My brother Aden works here and some family members of mine have worked here over the years too, so I knew a lot about the company and its great reputation in the area. When I applied, it was to become a Process Controller but after my second interview, I got taken on in a quality role as a result of my previous experience in food safety and the training that I had in that area.
Describe a day in your job…
There’s a little bit of everything really, and it’s not all quality related. Most mornings I’m in a production meeting with the Production Managers, where we talk about the previous day’s production and the upcoming day, addressing issues of quality if there have been any. I’m also involved in a lot of projects around the site and I deal a lot with customer requests and technical queries, as well as issues about quality raised by staff members.

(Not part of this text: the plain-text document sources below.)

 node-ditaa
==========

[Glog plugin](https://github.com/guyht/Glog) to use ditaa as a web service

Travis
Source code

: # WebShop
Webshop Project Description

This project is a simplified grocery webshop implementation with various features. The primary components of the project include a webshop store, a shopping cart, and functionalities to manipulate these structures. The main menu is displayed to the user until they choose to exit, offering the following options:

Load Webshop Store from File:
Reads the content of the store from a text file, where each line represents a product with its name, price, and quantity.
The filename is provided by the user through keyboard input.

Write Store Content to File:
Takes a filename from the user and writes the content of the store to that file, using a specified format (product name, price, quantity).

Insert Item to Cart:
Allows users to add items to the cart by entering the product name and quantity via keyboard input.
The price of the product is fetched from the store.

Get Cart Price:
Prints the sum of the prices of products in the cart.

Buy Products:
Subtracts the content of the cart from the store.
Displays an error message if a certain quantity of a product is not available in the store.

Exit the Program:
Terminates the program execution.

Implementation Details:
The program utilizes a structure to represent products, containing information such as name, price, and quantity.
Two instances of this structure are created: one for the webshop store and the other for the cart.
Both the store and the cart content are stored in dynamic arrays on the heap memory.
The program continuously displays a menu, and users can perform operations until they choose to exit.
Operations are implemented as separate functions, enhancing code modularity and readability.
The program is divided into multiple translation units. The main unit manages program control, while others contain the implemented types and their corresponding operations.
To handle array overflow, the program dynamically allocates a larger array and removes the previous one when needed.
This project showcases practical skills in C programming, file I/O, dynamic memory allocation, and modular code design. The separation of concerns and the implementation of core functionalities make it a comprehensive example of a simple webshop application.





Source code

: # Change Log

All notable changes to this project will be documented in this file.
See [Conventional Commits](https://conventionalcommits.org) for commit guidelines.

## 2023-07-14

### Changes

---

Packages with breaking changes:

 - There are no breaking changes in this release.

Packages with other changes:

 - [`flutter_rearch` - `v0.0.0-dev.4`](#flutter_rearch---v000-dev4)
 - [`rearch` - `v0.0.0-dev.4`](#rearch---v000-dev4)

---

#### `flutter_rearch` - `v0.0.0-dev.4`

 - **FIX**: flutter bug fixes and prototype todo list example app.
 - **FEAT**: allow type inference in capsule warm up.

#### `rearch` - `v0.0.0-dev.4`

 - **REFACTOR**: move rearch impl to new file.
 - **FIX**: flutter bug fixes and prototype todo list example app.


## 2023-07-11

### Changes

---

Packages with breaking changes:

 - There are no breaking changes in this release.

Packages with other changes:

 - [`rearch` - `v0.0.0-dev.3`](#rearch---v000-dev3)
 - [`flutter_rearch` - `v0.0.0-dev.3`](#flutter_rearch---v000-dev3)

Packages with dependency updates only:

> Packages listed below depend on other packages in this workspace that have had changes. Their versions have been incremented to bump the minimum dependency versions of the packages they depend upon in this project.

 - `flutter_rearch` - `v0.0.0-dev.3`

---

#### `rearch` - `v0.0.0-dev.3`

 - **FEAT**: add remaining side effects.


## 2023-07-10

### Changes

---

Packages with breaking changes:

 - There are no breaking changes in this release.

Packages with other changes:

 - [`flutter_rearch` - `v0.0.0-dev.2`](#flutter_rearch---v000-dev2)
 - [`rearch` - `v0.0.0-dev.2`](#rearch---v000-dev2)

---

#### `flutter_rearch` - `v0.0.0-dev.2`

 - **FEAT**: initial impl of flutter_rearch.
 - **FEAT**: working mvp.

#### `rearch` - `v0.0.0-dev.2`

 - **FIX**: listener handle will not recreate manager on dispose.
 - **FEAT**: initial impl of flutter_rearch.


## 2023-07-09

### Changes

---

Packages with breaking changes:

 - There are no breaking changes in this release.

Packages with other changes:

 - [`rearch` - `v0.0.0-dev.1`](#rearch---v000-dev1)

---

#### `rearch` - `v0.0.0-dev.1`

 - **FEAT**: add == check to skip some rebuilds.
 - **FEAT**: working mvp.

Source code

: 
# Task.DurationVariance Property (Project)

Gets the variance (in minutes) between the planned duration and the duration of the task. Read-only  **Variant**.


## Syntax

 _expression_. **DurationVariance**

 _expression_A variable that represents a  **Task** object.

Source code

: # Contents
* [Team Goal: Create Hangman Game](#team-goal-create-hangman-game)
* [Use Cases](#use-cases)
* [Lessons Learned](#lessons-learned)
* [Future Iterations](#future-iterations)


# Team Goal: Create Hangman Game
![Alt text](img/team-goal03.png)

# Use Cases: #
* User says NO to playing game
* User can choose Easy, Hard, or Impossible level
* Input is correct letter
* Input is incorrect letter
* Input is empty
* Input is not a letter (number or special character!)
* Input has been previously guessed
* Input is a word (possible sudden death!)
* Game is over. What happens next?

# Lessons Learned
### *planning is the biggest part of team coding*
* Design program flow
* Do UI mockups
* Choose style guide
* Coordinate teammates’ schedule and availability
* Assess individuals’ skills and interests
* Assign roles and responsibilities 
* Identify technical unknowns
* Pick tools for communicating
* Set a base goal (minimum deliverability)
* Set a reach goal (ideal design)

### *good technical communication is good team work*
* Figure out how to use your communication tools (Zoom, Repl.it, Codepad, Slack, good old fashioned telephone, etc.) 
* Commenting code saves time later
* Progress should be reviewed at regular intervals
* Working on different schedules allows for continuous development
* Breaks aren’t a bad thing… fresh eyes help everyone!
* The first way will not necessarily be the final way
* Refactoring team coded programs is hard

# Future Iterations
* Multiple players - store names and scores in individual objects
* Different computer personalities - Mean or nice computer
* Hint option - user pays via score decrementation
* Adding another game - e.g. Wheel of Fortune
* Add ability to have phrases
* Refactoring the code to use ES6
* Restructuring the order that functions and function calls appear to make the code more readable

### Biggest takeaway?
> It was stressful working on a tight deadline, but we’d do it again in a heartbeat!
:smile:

We’re audited by eight different bodies, who come in annually to this site and every couple of years to our grain store at Craigswalls. They also go down to our Tivetshall site so sometimes I’m required down there to help with audits and customer visits. So at least once a month, we’re busy with a customer or external body on-site.
So how high is quality on the agenda at Simpsons Malt?
Quality, food safety and health and safety are all hugely important for us. Recently, I was put through my Hazard Analysis & Critical Control Point (HACCP) Qualification, which is a legal requirement for any food production business. I recently passed Level 4 of that, which is one of the highest levels you can get to unless you have a degree in food safety. I’ve also started doing my Certificate in Malting Competence (CMC) alongside three of the Production Managers – so I think regularly putting staff through these qualifications emphasises how important the issues of quality and food safety and staff development are to the company.
What are the main things you’re keeping an eye out for in terms of the quality of the product and ensuring it leaves our maltings with no issues?
Well firstly, we’re involved right back to when the barley is being grown. Through our agricultural division, McCreath Simpson & Prentice, we have various checks and records to ensure that the barley entering our site is going to be suitable for malting. We need to know exactly what’s been applied to the barley so that every pesticide and fertiliser has been approved by the likes of the British Beer & Pub Association (BBPA) and the Maltsters’ Association of Great Britain (MAGB).
At intake, we need to make sure the barley is within the correct specifications and during storage, we need regularly check temperatures and moistures, so we know how much time under water is needed during the steeping process. Additionally, there are other quality-related aspects in the background such as pest control, checking on glass and brittle plastics and making sure lubrication on-site is food safe. From the moment the seed is sown to the moment it leaves our sites in bulk wagon loads or bags, everything is recorded and approved to ensure it’s top quality.
Outside of work, what are your main interests?
I play 5-a-side football, enjoy a bit of cycling, hill-walking and a wee bit of travelling too!